The real issue is this: DESeq2 is meant for testing for differential expression of genes, not isoforms. Quantification of different isoforms for the same genes will always have correlated errors, and unless these correlations are explictely accounted for, any test for differential expression is bound to produce loads of false positives.

So, just counting reads for each isoform independently and running DESeq (or any other testing method) is a big no. (See this old post if it is unclear why: A: DESeq and transcript-wise analysis)

Methods like RSEM (and similarly Sailfish, I suppose) avoid double-counting reads for several isoforms, so the problem is not exactly as described in the post above. Still, the errors (i.e., deviations of RSEM's estimates from the true values) will be correlated between different isoforms of the same gene. RSEM is actually able to estimate and report these correlation matrices, and a method that used this additional information would be able to perform correct inference. However, I am not aware of any tool that is designed to process RSEM's error estimates for purposes of comparing isoform expression.

So, if you are just interested in comparing on the level of genes, use a method that quantifies genes, not isoforms.

If you are interested in comparing on the level of isoforms, use a method that is able to estimate these correlations and account for them in testing. Tools like BitSeq or cuffdiff integrate both the quantification and testing in a single tool or tool-chain, precisely for the reason that the correlation estimates must be passed from the quantification to the testing stage to avoid false positives, and this is typically not possible if you combine a quantification tool from one author with a testing tool from somebody else.

If, however, you are willing to follow our argument that testing on the exon level instead of the isoform level not only avoids all these difficulties but also provides more interpreatble results, use our DEXSeq package (and read our paper on it).

OK. So then, what to do if you want correct, gene-level counts from RNAseq data with a de-novo assembly (e.g. Trinity or Bridger) in which there often multiple isoforms for each gene or component, and reads may map multiply to those isoforms?   IS the solution to keep only the longest isoform (or isoform with longest ORF) ? I know that  much can be lost there, but atleast the counts are more "accurate"?

You're replying to a very old question, and I think it'll probably best to post a new question with the your specific issue.

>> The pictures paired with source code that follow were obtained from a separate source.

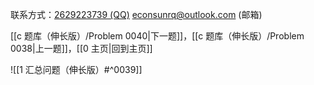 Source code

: 联系方式：<a href="https://qm.qq.com/q/iA1sKuakak">2629223739 (QQ)</a> <a href="mailto:econsunrq@outlook.com">econsunrq@outlook.com (邮箱)</a>

[[c 题库（伸长版）/Problem 0040|下一题]]，[[c 题库（伸长版）/Problem 0038|上一题]]，[[0 主页|回到主页]]

![[1 汇总问题（伸长版）#^0039]] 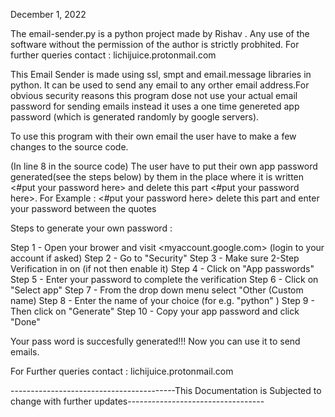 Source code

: December 1, 2022

The email-sender.py is a python project made by Rishav . Any use of the software without the permission of the author is strictly probhited. For further queries contact : lichijuice.protonmail.com

This Email Sender is made using ssl, smpt and email.message libraries in python.
It can be used to send any email to any orther email address.For obvious security reasons this program dose not use your actual email password for sending emails instead it uses a one time genereted app password (which is generated randomly by google servers).

To use this program with their own email the user have to make a few changes to the source code.

(In line 8 in the source code) The user have to put their own app password generated(see the steps below) by them in the place where it is written <#put your password here> and delete this part <#put your password here>. 
For Example : <#put your password here> delete this part and enter your password between the quotes <fshfjksdhreheukjfhd>


Steps to generate your own password :

Step 1 - Open your brower and visit <myaccount.google.com> (login to your account if asked)
Step 2 - Go to "Security"
Step 3 - Make sure 2-Step Verification in on (if not then enable it)
Step 4 - Click on "App passwords"
Step 5 - Enter your password to complete the verification
Step 6 - Click on "Select app"
Step 7 - From the drop down menu select "Other (Custom name)
Step 8 - Enter the name of your choice (for e.g. "python" )
Step 9 - Then click on "Generate"
Step 10 - Copy your app password and click "Done"

Your pass word is succesfully generated!!!
Now you can use it to send emails.


For Further queries contact : lichijuice.protonmail.com

-----------------------------------------This Documentation is Subjected to change with further updates----------------------------------
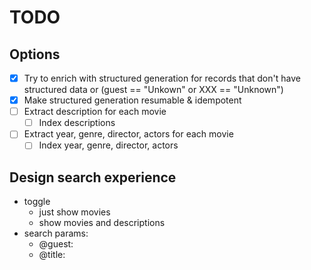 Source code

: # TODO

## Options

- [x] Try to enrich with structured generation for records that don't have structured data or (guest == "Unkown" or XXX == "Unknown")
- [x] Make structured generation resumable & idempotent
- [ ] Extract description for each movie
    - [ ] Index descriptions
- [ ] Extract year, genre, director, actors for each movie
    - [ ] Index year, genre, director, actors

## Design search experience

- toggle
    - just show movies
    - show movies and descriptions
- search params:
    - @guest:<guest>
    - @title:<title>
    - @year:<year> (NOT TRACKED)
    - @genre:<genre> (NOT TRACKED)
    - @director:<director> (NOT TRACKED)
    - @actor:<actor> (NOT TRACKED)

## UI

Make it look good lol

## Docs

- Update README.md
- Mkdocs


## Tests

- pytest for app
- ??? for frontend

## Github Actions

- Verify that they work lol
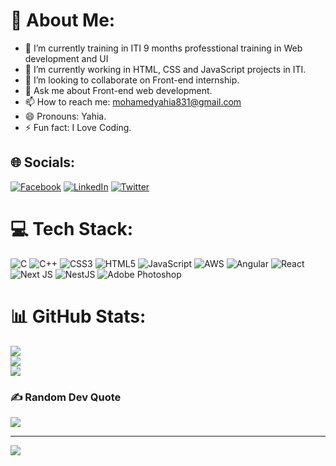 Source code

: # 💫 About Me:
- 🔭 I’m currently training in ITI 9 months professtional training in Web development and UI
- 🌱 I’m currently working in HTML, CSS and JavaScript projects in ITI.
- 👯 I’m looking to collaborate on Front-end internship.
- 💬 Ask me about Front-end web development.
- 📫 How to reach me: mohamedyahia831@gmail.com
- 😄 Pronouns: Yahia.
- ⚡ Fun fact: I Love Coding.


## 🌐 Socials:
[![Facebook](https://img.shields.io/badge/Facebook-%231877F2.svg?logo=Facebook&logoColor=white)](https://facebook.com/https://www.facebook.com/profile.php?id=100009609811992) [![LinkedIn](https://img.shields.io/badge/LinkedIn-%230077B5.svg?logo=linkedin&logoColor=white)](https://linkedin.com/in/https://www.linkedin.com/in/m-y831/) [![Twitter](https://img.shields.io/badge/Twitter-%231DA1F2.svg?logo=Twitter&logoColor=white)](https://twitter.com/https://twitter.com/mohamedyahia231) 

# 💻 Tech Stack:
![C](https://img.shields.io/badge/c-%2300599C.svg?style=for-the-badge&logo=c&logoColor=white) ![C++](https://img.shields.io/badge/c++-%2300599C.svg?style=for-the-badge&logo=c%2B%2B&logoColor=white) ![CSS3](https://img.shields.io/badge/css3-%231572B6.svg?style=for-the-badge&logo=css3&logoColor=white) ![HTML5](https://img.shields.io/badge/html5-%23E34F26.svg?style=for-the-badge&logo=html5&logoColor=white) ![JavaScript](https://img.shields.io/badge/javascript-%23323330.svg?style=for-the-badge&logo=javascript&logoColor=%23F7DF1E) ![AWS](https://img.shields.io/badge/AWS-%23FF9900.svg?style=for-the-badge&logo=amazon-aws&logoColor=white) ![Angular](https://img.shields.io/badge/angular-%23DD0031.svg?style=for-the-badge&logo=angular&logoColor=white) ![React](https://img.shields.io/badge/react-%2320232a.svg?style=for-the-badge&logo=react&logoColor=%2361DAFB) ![Next JS](https://img.shields.io/badge/Next-black?style=for-the-badge&logo=next.js&logoColor=white) ![NestJS](https://img.shields.io/badge/nestjs-%23E0234E.svg?style=for-the-badge&logo=nestjs&logoColor=white) ![Adobe Photoshop](https://img.shields.io/badge/adobephotoshop-%2331A8FF.svg?style=for-the-badge&logo=adobephotoshop&logoColor=white)
# 📊 GitHub Stats:
![](https://github-readme-stats.vercel.app/api?username=mohamedyahia831&theme=dark&hide_border=false&include_all_commits=true&count_private=false)<br/>
![](https://github-readme-streak-stats.herokuapp.com/?user=mohamedyahia831&theme=dark&hide_border=false)<br/>
![](https://github-readme-stats.vercel.app/api/top-langs/?username=mohamedyahia831&theme=dark&hide_border=false&include_all_commits=true&count_private=false&layout=compact)

### ✍️ Random Dev Quote
![](https://quotes-github-readme.vercel.app/api?type=horizontal&theme=dark)

---
[![](https://visitcount.itsvg.in/api?id=mohamedyahia831&icon=0&color=0)](https://visitcount.itsvg.in)

<!-- Proudly created with GPRM ( https://gprm.itsvg.in ) -->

That having been said, if you want to incorporate the gene length information and such from tools like salmon (and I guess kallisto, although I haven't played with it much), but you still want to test for differential expression at the gene level, then use the tximport package.

If you want to stick with differential expression of isoforms, then you might try using sleuth. It was meant to consume data from kallisto, but the wasabi package should be able to post-process output form sailfish and salmon so that sleuth can consume it, too.